(EXCERPTED DATA)

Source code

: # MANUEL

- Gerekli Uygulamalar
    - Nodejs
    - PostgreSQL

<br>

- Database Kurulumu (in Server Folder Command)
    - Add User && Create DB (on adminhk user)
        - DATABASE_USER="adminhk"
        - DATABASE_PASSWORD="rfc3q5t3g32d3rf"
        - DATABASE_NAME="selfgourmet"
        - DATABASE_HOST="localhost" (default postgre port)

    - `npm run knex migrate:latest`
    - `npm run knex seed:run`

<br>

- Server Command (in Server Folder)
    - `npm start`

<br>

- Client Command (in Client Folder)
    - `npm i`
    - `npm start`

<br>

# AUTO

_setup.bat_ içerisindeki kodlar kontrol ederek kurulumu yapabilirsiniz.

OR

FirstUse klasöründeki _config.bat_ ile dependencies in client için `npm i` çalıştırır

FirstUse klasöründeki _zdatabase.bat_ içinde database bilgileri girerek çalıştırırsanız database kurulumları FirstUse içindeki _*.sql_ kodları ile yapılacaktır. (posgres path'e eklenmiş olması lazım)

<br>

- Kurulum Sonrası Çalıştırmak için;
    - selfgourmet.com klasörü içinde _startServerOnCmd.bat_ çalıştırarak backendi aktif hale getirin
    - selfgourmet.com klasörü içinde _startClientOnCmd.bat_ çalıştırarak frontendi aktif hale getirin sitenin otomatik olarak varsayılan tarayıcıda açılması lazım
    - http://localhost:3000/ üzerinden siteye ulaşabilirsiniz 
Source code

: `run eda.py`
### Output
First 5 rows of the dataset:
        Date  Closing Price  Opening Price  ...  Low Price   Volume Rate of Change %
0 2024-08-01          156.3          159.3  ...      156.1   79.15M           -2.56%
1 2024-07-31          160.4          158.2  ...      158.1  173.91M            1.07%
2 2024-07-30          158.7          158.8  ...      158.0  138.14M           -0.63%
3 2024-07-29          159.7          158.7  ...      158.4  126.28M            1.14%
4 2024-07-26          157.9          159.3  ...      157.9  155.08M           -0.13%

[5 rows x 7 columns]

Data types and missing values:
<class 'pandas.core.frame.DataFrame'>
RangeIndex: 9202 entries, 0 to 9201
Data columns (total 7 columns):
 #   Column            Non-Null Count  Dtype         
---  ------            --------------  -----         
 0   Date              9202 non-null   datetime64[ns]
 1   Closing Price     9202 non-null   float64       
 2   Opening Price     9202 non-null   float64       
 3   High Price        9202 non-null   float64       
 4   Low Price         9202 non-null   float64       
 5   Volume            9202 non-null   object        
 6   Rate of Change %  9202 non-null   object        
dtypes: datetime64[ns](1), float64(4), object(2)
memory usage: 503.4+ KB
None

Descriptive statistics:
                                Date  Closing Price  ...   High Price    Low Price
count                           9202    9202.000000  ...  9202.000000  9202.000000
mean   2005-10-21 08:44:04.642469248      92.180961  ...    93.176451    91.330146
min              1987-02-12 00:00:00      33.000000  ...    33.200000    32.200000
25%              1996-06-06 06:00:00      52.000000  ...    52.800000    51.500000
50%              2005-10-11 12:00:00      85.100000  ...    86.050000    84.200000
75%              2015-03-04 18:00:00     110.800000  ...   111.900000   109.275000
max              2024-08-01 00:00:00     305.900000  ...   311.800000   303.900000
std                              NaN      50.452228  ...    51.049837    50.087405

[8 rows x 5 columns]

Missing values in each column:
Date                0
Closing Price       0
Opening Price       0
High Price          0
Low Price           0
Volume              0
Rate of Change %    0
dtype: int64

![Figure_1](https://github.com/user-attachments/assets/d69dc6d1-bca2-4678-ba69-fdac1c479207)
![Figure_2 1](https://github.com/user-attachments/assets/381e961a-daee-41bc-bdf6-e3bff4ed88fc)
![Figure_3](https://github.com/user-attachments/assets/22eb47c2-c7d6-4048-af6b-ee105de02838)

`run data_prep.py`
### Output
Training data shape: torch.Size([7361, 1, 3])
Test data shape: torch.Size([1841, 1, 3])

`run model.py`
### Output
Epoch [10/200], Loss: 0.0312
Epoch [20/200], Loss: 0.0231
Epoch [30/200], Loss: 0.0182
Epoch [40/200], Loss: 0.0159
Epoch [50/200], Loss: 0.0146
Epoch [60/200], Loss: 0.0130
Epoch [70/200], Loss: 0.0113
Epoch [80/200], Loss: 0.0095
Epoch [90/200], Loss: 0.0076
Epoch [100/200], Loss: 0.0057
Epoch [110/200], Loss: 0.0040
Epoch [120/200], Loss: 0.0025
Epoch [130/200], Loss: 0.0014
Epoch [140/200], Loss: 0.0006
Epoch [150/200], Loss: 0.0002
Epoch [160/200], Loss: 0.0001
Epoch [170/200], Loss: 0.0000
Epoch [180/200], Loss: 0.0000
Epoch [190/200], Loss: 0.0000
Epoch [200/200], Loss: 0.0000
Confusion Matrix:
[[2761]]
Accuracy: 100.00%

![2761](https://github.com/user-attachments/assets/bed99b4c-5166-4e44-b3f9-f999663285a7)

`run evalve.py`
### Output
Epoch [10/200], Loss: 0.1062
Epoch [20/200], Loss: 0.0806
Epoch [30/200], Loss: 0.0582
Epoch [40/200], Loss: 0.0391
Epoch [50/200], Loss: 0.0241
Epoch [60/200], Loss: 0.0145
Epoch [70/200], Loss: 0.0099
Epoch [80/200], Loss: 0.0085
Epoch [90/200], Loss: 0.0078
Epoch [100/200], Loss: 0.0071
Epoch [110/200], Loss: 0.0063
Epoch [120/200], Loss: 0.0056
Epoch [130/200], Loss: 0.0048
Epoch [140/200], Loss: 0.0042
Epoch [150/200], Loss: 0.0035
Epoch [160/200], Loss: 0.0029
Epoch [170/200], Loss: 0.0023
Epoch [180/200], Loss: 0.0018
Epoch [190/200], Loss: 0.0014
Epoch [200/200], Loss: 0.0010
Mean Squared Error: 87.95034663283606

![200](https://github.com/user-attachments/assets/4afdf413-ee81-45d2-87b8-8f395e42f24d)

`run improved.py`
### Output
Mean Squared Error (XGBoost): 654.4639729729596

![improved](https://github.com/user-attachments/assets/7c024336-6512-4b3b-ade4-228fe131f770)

(End EXCERPTED DATA)
(EXCERPTED DATA)

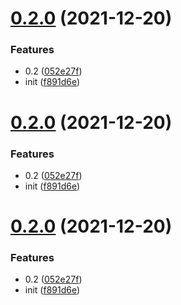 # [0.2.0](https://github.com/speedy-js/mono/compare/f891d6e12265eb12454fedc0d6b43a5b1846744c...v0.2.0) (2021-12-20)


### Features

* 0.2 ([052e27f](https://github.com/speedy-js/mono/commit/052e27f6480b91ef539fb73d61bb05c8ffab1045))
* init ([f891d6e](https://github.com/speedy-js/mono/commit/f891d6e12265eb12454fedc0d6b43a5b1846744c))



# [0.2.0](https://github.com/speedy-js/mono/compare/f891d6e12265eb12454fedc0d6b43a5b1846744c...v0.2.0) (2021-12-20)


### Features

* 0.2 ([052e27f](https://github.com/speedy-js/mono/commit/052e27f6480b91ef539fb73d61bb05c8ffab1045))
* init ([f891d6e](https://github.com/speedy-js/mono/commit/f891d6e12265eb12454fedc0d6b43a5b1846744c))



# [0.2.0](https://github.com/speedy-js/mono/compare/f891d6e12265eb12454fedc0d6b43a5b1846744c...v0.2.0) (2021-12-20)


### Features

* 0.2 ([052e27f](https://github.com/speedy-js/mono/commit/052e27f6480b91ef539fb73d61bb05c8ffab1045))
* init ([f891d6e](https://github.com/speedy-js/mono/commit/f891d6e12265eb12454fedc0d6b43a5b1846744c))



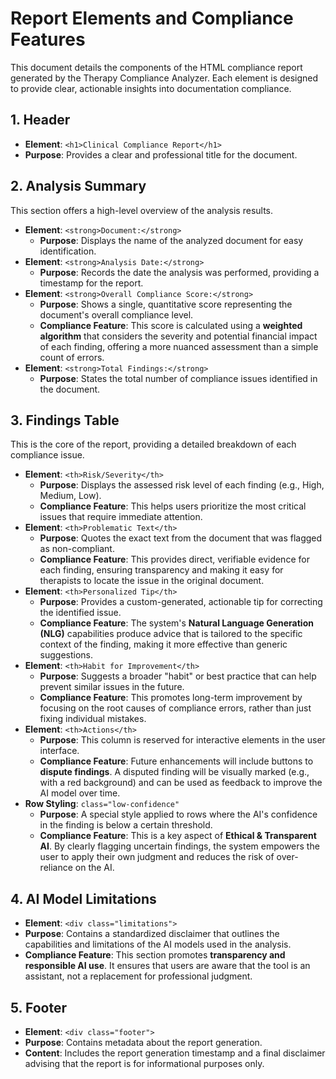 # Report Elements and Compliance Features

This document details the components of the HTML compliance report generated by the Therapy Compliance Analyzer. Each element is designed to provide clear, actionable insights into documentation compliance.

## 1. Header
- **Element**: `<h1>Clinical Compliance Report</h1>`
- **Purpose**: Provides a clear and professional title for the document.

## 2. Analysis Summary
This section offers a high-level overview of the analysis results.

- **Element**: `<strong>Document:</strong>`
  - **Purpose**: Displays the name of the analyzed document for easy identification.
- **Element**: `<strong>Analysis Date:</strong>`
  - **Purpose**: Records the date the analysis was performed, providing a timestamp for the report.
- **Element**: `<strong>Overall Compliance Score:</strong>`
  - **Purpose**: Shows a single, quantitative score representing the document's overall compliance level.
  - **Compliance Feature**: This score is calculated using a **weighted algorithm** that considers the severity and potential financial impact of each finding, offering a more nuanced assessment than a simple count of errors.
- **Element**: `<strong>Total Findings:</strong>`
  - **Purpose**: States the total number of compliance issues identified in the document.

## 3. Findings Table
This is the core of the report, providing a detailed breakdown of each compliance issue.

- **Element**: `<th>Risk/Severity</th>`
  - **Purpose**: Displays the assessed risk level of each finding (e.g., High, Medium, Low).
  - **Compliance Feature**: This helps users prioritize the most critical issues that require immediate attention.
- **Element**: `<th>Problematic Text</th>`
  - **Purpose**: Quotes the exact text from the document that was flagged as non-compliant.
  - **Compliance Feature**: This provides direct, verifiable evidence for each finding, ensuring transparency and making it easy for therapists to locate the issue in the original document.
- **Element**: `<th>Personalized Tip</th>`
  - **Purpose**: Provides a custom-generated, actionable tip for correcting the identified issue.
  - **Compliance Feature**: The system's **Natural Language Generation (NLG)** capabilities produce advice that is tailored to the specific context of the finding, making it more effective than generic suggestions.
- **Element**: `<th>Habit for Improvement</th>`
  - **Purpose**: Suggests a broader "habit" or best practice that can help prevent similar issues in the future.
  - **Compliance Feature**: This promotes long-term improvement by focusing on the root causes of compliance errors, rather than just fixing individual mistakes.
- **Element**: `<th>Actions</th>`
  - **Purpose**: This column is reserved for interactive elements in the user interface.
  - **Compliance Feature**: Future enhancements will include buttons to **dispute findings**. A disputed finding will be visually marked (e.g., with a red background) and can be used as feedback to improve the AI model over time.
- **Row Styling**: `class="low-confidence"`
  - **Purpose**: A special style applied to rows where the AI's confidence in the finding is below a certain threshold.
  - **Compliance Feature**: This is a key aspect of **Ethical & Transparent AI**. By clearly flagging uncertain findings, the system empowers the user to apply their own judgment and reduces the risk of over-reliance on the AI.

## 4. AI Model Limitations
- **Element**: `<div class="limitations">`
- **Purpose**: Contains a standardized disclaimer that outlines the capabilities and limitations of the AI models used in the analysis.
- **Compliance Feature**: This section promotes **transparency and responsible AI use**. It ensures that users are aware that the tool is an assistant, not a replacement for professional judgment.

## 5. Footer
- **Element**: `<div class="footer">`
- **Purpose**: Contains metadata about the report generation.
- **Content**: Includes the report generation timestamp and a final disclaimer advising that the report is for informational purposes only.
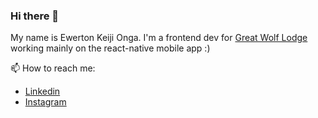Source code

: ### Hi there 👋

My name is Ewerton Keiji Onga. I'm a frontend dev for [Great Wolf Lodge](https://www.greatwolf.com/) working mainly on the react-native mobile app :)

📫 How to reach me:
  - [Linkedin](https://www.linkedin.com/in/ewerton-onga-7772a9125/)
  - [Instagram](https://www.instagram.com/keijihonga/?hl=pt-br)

(End EXCERPTED DATA)
(EXCERPTED DATA)

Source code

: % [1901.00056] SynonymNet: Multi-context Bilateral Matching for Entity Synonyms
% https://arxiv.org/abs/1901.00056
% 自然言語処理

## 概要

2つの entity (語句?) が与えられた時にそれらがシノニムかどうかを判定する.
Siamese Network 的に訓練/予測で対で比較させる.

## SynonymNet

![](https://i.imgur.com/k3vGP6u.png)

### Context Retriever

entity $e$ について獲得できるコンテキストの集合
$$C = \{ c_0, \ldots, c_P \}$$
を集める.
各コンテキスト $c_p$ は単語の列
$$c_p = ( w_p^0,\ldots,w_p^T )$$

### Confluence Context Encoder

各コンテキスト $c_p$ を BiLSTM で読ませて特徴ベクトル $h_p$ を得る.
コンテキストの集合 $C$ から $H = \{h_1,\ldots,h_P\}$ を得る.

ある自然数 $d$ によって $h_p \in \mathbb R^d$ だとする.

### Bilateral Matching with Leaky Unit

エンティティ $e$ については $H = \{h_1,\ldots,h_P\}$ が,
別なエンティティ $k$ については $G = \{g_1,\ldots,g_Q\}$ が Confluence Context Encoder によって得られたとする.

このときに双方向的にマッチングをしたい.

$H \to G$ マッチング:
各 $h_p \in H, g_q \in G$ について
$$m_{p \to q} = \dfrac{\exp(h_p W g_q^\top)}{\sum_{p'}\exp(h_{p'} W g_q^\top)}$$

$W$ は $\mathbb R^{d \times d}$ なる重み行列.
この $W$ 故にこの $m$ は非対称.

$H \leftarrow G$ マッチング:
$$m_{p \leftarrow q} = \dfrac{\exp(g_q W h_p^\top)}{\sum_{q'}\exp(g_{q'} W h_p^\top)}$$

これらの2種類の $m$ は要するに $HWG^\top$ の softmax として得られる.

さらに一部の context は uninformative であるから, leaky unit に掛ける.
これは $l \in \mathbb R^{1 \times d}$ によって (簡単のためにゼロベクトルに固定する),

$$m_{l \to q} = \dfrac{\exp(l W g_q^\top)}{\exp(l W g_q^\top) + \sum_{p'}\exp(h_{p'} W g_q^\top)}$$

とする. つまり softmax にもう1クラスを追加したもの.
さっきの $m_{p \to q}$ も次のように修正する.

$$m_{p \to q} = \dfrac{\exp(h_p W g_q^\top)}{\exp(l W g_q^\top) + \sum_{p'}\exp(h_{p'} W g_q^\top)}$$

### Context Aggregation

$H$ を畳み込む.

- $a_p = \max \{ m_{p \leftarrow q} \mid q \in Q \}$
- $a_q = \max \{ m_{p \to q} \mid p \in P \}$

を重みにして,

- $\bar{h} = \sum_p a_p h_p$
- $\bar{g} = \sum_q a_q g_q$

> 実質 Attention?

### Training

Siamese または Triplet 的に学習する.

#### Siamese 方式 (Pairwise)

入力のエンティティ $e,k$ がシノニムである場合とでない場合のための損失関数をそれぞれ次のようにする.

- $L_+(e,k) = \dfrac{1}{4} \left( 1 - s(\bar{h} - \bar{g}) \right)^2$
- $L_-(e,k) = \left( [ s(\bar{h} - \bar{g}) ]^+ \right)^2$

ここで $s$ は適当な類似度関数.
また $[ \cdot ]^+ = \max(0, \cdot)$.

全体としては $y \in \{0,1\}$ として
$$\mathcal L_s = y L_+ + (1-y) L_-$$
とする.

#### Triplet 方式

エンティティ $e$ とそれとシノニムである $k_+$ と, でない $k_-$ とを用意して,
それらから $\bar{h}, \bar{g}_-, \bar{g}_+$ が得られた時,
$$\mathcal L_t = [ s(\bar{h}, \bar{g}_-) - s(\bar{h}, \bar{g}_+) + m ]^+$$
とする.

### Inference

(End EXCERPTED DATA)

● WHAT THIS TASK INVOLVES:
Beginning at the line with "各コンテキスト $c_p$ を BiLSTM で読ませて特徴ベクトル $h_p$ を得る." and ending at the line with "この $W$ 故にこの $m$ は非対称.", reproduce each line of the data above exactly, and add no other lines.

● YOUR RESPONSE:
各コンテキスト $c_p$ を BiLSTM で読ませて特徴ベクトル $h_p$ を得る.
コンテキストの集合 $C$ から $H = \{h_1,\ldots,h_P\}$ を得る.

ある自然数 $d$ によって $h_p \in \mathbb R^d$ だとする.

### Bilateral Matching with Leaky Unit

エンティティ $e$ については $H = \{h_1,\ldots,h_P\}$ が,
別なエンティティ $k$ については $G = \{g_1,\ldots,g_Q\}$ が Confluence Context Encoder によって得られたとする.

このときに双方向的にマッチングをしたい.

$H \to G$ マッチング:
各 $h_p \in H, g_q \in G$ について
$$m_{p \to q} = \dfrac{\exp(h_p W g_q^\top)}{\sum_{p'}\exp(h_{p'} W g_q^\top)}$$

$W$ は $\mathbb R^{d \times d}$ なる重み行列.
この $W$ 故にこの $m$ は非対称.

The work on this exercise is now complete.